State health inspectors documented 22 deficiencies at DALEVIEW CARE CENTER during 2021 to 2025. These included: 19 with potential for harm and 3 minor or isolated issues.

Who Owns and Operates Daleview?

DALEVIEW CARE CENTER is owned by a for-profit company. For-profit facilities operate as businesses with obligations to shareholders or private owners. The facility operates independently rather than as part of a larger chain. With 142 certified beds and approximately 119 residents (about 84% occupancy), it is a mid-sized facility located in EAST FARMINGDALE, New York.

How Does Daleview Compare to Other New York Nursing Homes?

Compared to the 100 nursing homes in New York, DALEVIEW CARE CENTER's overall rating (4 stars) is above the state average of 3.1, staff turnover (38%) is near the state average of 46%, and health inspection rating (3 stars) is at the national benchmark.

What Should Families Ask When Visiting Daleview?

Based on this facility's data, families visiting should ask: "Can you walk me through typical staffing levels on day, evening, and night shifts?" "Can I visit during a mealtime to observe dining assistance and food quality?" "How do you handle medical emergencies, and what is your hospital transfer rate?" "Can I speak with family members of current residents about their experience?" These questions are particularly relevant given the below-average staffing rating.

Is Daleview Safe?

Based on CMS inspection data, DALEVIEW CARE CENTER has a clean safety record: no substantiated abuse findings (meaning no confirmed cases of resident harm), no Immediate Jeopardy citations (the most serious violation level indicating risk of serious injury or death), and is not on the Special Focus Facility watch list (a federal program monitoring the lowest-performing 1% of nursing homes). The facility has a 4-star overall rating and ranks #1 of 100 nursing homes in New York. While no facility is perfect, families should still ask about staff-to-resident ratios and recent inspection results during their visit.

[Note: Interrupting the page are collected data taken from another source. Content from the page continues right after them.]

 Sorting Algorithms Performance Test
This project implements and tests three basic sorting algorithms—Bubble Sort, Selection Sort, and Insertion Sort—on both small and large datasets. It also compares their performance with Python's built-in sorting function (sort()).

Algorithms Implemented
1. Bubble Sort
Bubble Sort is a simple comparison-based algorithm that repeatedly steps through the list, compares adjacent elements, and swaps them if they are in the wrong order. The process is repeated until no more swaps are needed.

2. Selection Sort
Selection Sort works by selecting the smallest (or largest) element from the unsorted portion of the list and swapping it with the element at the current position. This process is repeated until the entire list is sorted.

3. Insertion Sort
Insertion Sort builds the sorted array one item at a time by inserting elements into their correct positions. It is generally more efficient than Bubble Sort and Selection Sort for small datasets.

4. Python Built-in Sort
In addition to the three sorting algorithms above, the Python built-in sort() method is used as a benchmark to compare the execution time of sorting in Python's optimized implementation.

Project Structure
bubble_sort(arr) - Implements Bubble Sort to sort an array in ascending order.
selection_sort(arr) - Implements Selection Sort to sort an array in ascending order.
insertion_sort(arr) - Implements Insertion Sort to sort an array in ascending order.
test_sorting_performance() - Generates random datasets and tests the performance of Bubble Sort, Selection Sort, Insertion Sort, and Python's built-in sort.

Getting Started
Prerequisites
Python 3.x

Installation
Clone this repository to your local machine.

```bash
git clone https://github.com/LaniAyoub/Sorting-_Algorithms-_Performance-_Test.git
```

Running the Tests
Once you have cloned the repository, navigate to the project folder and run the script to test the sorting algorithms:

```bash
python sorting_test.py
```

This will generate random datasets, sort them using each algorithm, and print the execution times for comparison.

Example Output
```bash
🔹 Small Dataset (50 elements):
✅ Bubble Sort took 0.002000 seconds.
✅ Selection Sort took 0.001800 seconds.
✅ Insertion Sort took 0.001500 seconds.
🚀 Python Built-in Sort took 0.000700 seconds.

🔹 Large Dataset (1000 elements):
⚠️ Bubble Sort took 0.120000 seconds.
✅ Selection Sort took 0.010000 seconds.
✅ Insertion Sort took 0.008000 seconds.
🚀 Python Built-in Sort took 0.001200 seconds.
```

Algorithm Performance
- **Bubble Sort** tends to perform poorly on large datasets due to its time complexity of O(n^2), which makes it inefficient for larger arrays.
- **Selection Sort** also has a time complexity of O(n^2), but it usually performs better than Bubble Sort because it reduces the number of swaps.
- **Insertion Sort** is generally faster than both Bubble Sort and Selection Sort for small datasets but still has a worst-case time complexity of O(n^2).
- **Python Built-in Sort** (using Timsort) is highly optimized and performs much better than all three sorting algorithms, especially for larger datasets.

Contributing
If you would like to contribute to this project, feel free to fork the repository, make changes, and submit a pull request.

Do Nurses at Daleview Stick Around?

DALEVIEW CARE CENTER has a staff turnover rate of 38%, which is about average for New York nursing homes (state average: 46%). Moderate turnover is common in nursing homes, but families should still ask about staff tenure and how the facility maintains care continuity when employees leave.

Was Daleview Ever Fined?

DALEVIEW CARE CENTER has no federal fines on record. CMS issues fines when nursing homes fail to meet care standards or don't correct problems found during inspections. The absence of fines suggests the facility has either maintained compliance or corrected any issues before penalties were assessed. This is a positive indicator, though families should still review recent inspection reports for the full picture.

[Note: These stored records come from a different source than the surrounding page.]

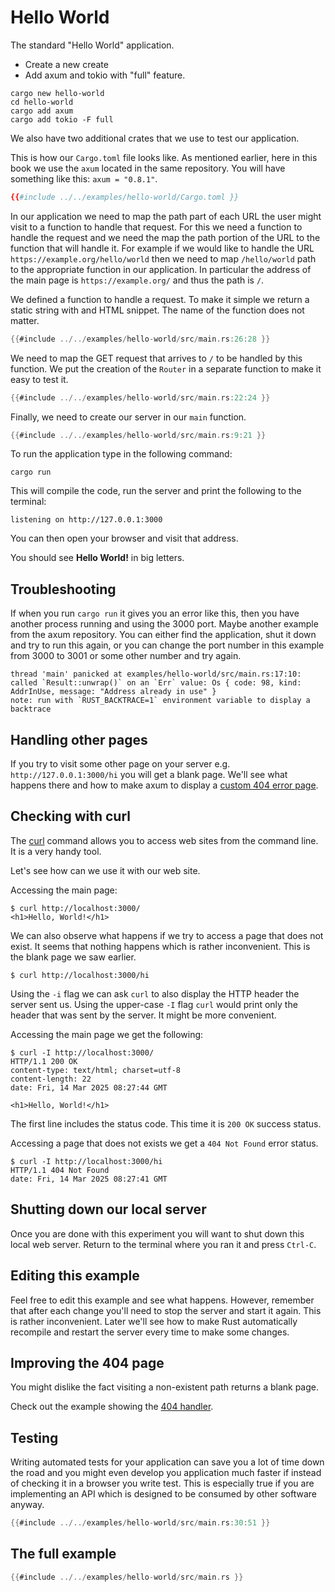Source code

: # Hello World

The standard "Hello World" application.


* Create a new create
* Add axum and tokio with "full" feature.

```
cargo new hello-world
cd hello-world
cargo add axum
cargo add tokio -F full
```

We also have two additional crates that we use to test our application.

This is how our `Cargo.toml` file looks like. As mentioned earlier, here in this book we use the `axum` located in the same repository.
You will have something like this: `axum = "0.8.1"`.


```toml
{{#include ../../examples/hello-world/Cargo.toml }}
```

In our application we need to map the path part of each URL the user might visit to a function to handle that request.
For this we need a function to handle the request and we need the map the path portion of the URL to the function that will handle it.
For example if we would like to handle the URL `https://example.org/hello/world` then we need to map `/hello/world` path to the appropriate
function in our application. In particular the address of the main page is `https://example.org/` and thus the path is `/`.

We defined a function to handle a request. To make it simple we return a static string with and HTML snippet.
The name of the function does not matter.

```rust
{{#include ../../examples/hello-world/src/main.rs:26:28 }}
```

We need to map the GET request that arrives to `/` to be handled by this function.
We put the creation of the `Router` in a separate function to make it easy to test it.

```rust
{{#include ../../examples/hello-world/src/main.rs:22:24 }}
```

Finally, we need to create our server in our `main` function.

```rust
{{#include ../../examples/hello-world/src/main.rs:9:21 }}
```

To run the application type in the following command:

```
cargo run
```

This will compile the code, run the server and print the following to the terminal:

```
listening on http://127.0.0.1:3000
```

You can then open your browser and visit that address.

You should see **Hello World!** in big letters.


## Troubleshooting

If when you run `cargo run` it gives you an error like this, then you have another process running and using the 3000 port.
Maybe another example from the axum repository. You can either find the application, shut it down and try to run this again,
or you can change the port number in this example from 3000 to 3001 or some other number and try again.

```
thread 'main' panicked at examples/hello-world/src/main.rs:17:10:
called `Result::unwrap()` on an `Err` value: Os { code: 98, kind: AddrInUse, message: "Address already in use" }
note: run with `RUST_BACKTRACE=1` environment variable to display a backtrace
```

## Handling other pages

If you try to visit some other page on your server e.g. `http://127.0.0.1:3000/hi` you will get a blank page.
We'll see what happens there and how to make axum to display a [custom 404 error page](./global-404-handler.md).


## Checking with curl

The [curl](https://curl.se/) command allows you to access web sites from the command line. It is a very handy tool.

Let's see how can we use it with our web site.

Accessing the main page:

```
$ curl http://localhost:3000/
<h1>Hello, World!</h1>
```

We can also observe what happens if we try to access a page that does not exist. It seems that nothing happens which is rather inconvenient.
This is the blank page we saw earlier.

```
$ curl http://localhost:3000/hi
```

Using the `-i` flag we can ask `curl` to also display the HTTP header the server sent us.
Using the upper-case `-I` flag `curl` would print only the header that was sent by the server.
It might be more convenient.

Accessing the main page we get the following:

```
$ curl -I http://localhost:3000/
HTTP/1.1 200 OK
content-type: text/html; charset=utf-8
content-length: 22
date: Fri, 14 Mar 2025 08:27:44 GMT

<h1>Hello, World!</h1>
```

The first line includes the status code. This time it is `200 OK` success status.


Accessing a page that does not exists we get a `404 Not Found` error status.

```
$ curl -I http://localhost:3000/hi
HTTP/1.1 404 Not Found
date: Fri, 14 Mar 2025 08:27:41 GMT
```

## Shutting down our local server

Once you are done with this experiment you will want to shut down this local web server. Return to the terminal where you ran it and press `Ctrl-C`.

## Editing this example

Feel free to edit this example and see what happens. However, remember that after each change you'll need to stop the server and start it again.
This is rather inconvenient. Later we'll see how to make Rust automatically recompile and restart the server every time to make some changes.

## Improving the 404 page

You might dislike the fact visiting a non-existent path returns a blank page.

Check out the example showing the [404 handler](./global-404-handler.md).

## Testing

Writing automated tests for your application can save you a lot of time down the road and you might even develop you application much
faster if instead of checking it in a browser you write test. This is especially true if you are implementing an API which is designed
to be consumed by other software anyway.


```rust
{{#include ../../examples/hello-world/src/main.rs:30:51 }}
```

## The full example

```rust
{{#include ../../examples/hello-world/src/main.rs }}
```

Is Daleview on Any Federal Watch List?

DALEVIEW CARE CENTER is not on any federal watch list. The most significant is the Special Focus Facility (SFF) program, which identifies the bottom 1% of nursing homes nationally based on persistent, serious quality problems. Not being on this list means the facility has avoided the pattern of deficiencies that triggers enhanced federal oversight. This is a positive indicator, though families should still review the facility's inspection history directly.